A recent study published in Nature Geoscience on September 25, 2025, by researchers from the Guangzhou Institute of Geochemistry (GIG) of the Chinese Academy of Sciences, has unveiled a significant shift in methane oxidation processes during the Paleocene-Eocene Thermal Maximum (PETM) approximately 56 million years ago. This shift transformed the Arctic Ocean from a methane sink into a substantial source of carbon dioxide, intensifying global warming and ocean acidification. The findings suggest that similar processes could occur in the modern Arctic as it warms and freshens, potentially creating a "methane switch" that may exacerbate current climate change.

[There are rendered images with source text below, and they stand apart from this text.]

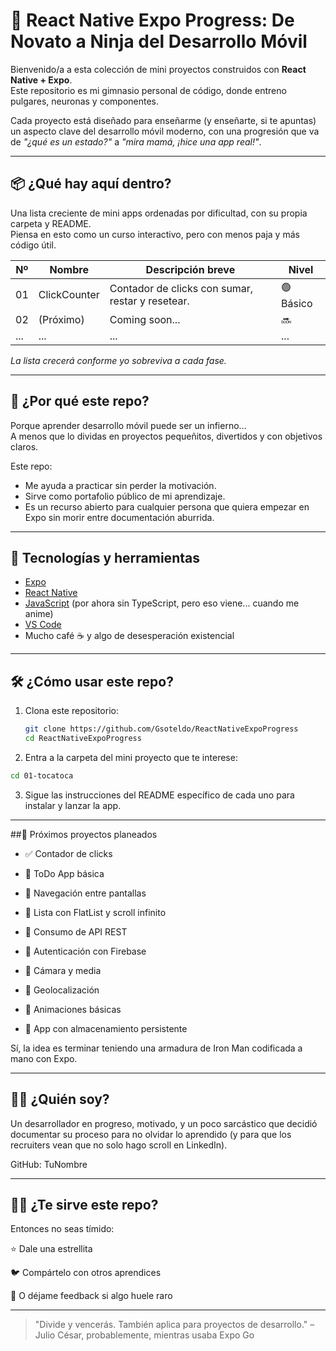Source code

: # 🚀 React Native Expo Progress: De Novato a Ninja del Desarrollo Móvil

Bienvenido/a a esta colección de mini proyectos construidos con **React Native + Expo**.  
Este repositorio es mi gimnasio personal de código, donde entreno pulgares, neuronas y componentes.

Cada proyecto está diseñado para enseñarme (y enseñarte, si te apuntas) un aspecto clave del desarrollo móvil moderno, con una progresión que va de *"¿qué es un estado?"* a *"mira mamá, ¡hice una app real!"*.

---

## 📦 ¿Qué hay aquí dentro?

Una lista creciente de mini apps ordenadas por dificultad, con su propia carpeta y README.  
Piensa en esto como un curso interactivo, pero con menos paja y más código útil.

| Nº | Nombre            | Descripción breve                                 | Nivel     |
|----|-------------------|----------------------------------------------------|-----------|
| 01 | ClickCounter       | Contador de clicks con sumar, restar y resetear. | 🟢 Básico |
| 02 | (Próximo)         | Coming soon...                                     | 🔜        |
| ...| ...               | ...                                                | ...       |

*La lista crecerá conforme yo sobreviva a cada fase.*

---

## 🎯 ¿Por qué este repo?

Porque aprender desarrollo móvil puede ser un infierno…  
A menos que lo dividas en proyectos pequeñitos, divertidos y con objetivos claros.

Este repo:

- Me ayuda a practicar sin perder la motivación.
- Sirve como portafolio público de mi aprendizaje.
- Es un recurso abierto para cualquier persona que quiera empezar en Expo sin morir entre documentación aburrida.

---

## 🧠 Tecnologías y herramientas

- [Expo](https://expo.dev/)
- [React Native](https://reactnative.dev/)
- [JavaScript](https://developer.mozilla.org/es/docs/Web/JavaScript) (por ahora sin TypeScript, pero eso viene... cuando me anime)
- [VS Code](https://code.visualstudio.com/)
- Mucho café ☕ y algo de desesperación existencial

---

## 🛠️ ¿Cómo usar este repo?

1. Clona este repositorio:

   ```bash
   git clone https://github.com/Gsoteldo/ReactNativeExpoProgress
   cd ReactNativeExpoProgress
   ```


2. Entra a la carpeta del mini proyecto que te interese:

```bash
cd 01-tocatoca
```


3. Sigue las instrucciones del README específico de cada uno para instalar y lanzar la app.




---

##🧪 Próximos proyectos planeados

- ✅ Contador de clicks

- 🔲 ToDo App básica

- 🔲 Navegación entre pantallas

- 🔲 Lista con FlatList y scroll infinito

- 🔲 Consumo de API REST

- 🔲 Autenticación con Firebase

- 🔲 Cámara y media

- 🔲 Geolocalización

- 🔲 Animaciones básicas

- 🔲 App con almacenamiento persistente


Sí, la idea es terminar teniendo una armadura de Iron Man codificada a mano con Expo.


---

## 🙋‍♂️ ¿Quién soy?

Un desarrollador en progreso, motivado, y un poco sarcástico que decidió documentar su proceso para no olvidar lo aprendido (y para que los recruiters vean que no solo hago scroll en LinkedIn).

GitHub: TuNombre


---

## 🧙‍♂️ ¿Te sirve este repo?

Entonces no seas tímido:

⭐ Dale una estrellita

🐦 Compártelo con otros aprendices

💬 O déjame feedback si algo huele raro



---

> "Divide y vencerás. También aplica para proyectos de desarrollo."
– Julio César, probablemente, mientras usaba Expo Go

The PETM was a period of rapid global warming, characterized by a significant increase in global temperatures and ocean acidification. During this time, reduced sulfate concentrations in Arctic waters led to a transition from anaerobic oxidation of methane (AOM) in sediments to aerobic oxidation of methane (AeOM) in the water column. This shift resulted in the Arctic Ocean becoming a significant source of carbon dioxide, amplifying global warming and contributing to ocean acidification.

Professor Zhang Yige of GIG stated, "Microbes utilize sulfate as their 'fuel' to convert methane energy with high efficiency, while simultaneously generating alkaline by-products that help counteract ocean acidification." The study found that during the PETM, sulfate concentration in Arctic waters was less than one-third of its current level, leading to increased carbon dioxide emissions from the Arctic Ocean.

The potential for a modern "methane switch" in the Arctic Ocean has significant implications for global climate change. Increased carbon dioxide emissions from the Arctic could accelerate global warming, leading to more extreme weather events, sea-level rise, and disruptions to ecosystems and human societies. Understanding these processes is crucial for developing effective climate mitigation and adaptation strategies.

The GIG is a leading research institution in China, focusing on geochemistry, environmental science, and related fields. It has a history of conducting significant research on climate change and geochemical processes.

Understanding the mechanisms of methane oxidation and their impact on climate is essential for predicting and mitigating future climate change scenarios.